→ Task to carry out: In the entries below, find the line with "of interesting topics" and the line with "courses & certifications.". Reproduce those two lines and every line between them exactly, and nothing more.

START Material for this exercise

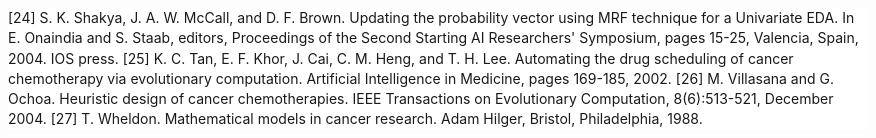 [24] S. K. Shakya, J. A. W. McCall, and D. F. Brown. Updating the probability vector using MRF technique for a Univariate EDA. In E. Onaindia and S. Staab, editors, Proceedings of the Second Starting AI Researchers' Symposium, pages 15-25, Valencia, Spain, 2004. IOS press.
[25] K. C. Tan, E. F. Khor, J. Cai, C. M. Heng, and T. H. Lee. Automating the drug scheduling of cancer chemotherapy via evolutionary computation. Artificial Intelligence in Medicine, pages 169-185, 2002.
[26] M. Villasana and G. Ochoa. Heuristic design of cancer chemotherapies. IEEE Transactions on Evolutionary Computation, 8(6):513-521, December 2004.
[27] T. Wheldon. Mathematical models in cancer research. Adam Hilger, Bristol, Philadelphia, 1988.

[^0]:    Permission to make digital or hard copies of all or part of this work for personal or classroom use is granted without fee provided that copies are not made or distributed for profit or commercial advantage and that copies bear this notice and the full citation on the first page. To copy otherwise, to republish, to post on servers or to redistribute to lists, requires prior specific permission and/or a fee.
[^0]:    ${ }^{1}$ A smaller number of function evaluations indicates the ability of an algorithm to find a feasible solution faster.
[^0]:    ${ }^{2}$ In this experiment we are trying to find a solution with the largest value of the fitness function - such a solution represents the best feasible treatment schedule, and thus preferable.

END Material for this exercise
START Material for this exercise

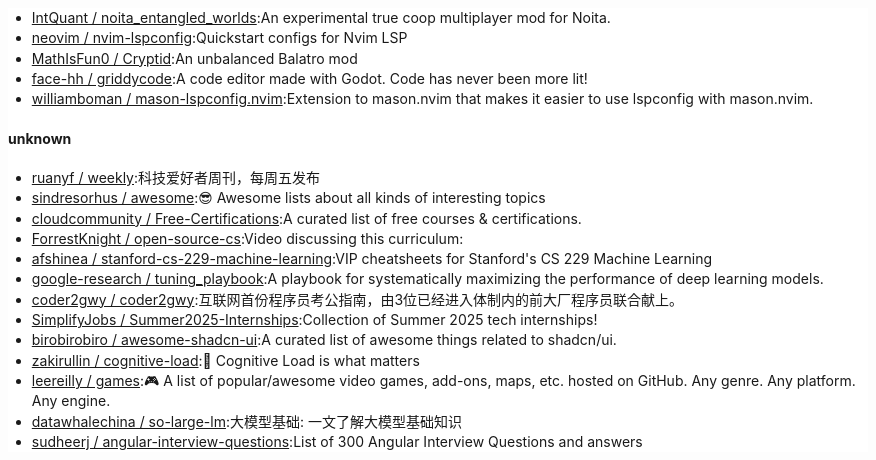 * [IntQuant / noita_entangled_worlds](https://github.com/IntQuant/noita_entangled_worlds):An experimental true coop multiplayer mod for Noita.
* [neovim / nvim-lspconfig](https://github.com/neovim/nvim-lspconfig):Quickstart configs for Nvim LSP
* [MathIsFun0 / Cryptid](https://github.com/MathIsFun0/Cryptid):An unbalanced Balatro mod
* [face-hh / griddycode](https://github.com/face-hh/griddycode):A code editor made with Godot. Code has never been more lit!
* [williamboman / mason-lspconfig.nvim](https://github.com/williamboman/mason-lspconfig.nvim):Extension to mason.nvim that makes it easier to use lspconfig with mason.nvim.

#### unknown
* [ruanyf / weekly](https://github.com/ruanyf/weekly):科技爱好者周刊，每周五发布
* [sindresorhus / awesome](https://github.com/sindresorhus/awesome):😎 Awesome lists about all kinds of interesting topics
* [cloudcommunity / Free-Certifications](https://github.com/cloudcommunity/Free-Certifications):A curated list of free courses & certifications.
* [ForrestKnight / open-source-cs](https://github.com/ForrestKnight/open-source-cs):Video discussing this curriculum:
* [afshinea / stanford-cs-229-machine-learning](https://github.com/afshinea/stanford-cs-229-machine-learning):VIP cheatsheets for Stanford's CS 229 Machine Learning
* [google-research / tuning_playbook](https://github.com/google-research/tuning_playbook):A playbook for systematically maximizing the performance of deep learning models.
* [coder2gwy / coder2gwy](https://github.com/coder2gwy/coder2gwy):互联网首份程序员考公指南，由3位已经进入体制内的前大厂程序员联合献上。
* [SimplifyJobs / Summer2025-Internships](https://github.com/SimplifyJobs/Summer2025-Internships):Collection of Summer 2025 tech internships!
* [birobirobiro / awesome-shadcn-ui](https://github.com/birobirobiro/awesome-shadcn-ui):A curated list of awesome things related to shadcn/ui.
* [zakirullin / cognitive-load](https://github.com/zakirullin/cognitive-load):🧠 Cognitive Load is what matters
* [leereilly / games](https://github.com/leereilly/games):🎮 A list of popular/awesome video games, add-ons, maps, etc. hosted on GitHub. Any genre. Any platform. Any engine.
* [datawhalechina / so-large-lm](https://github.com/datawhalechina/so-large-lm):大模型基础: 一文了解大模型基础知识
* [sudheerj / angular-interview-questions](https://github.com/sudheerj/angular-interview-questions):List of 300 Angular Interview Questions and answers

END Material for this exercise

→ Expected answer:
* [sindresorhus / awesome](https://github.com/sindresorhus/awesome):😎 Awesome lists about all kinds of interesting topics
* [cloudcommunity / Free-Certifications](https://github.com/cloudcommunity/Free-Certifications):A curated list of free courses & certifications.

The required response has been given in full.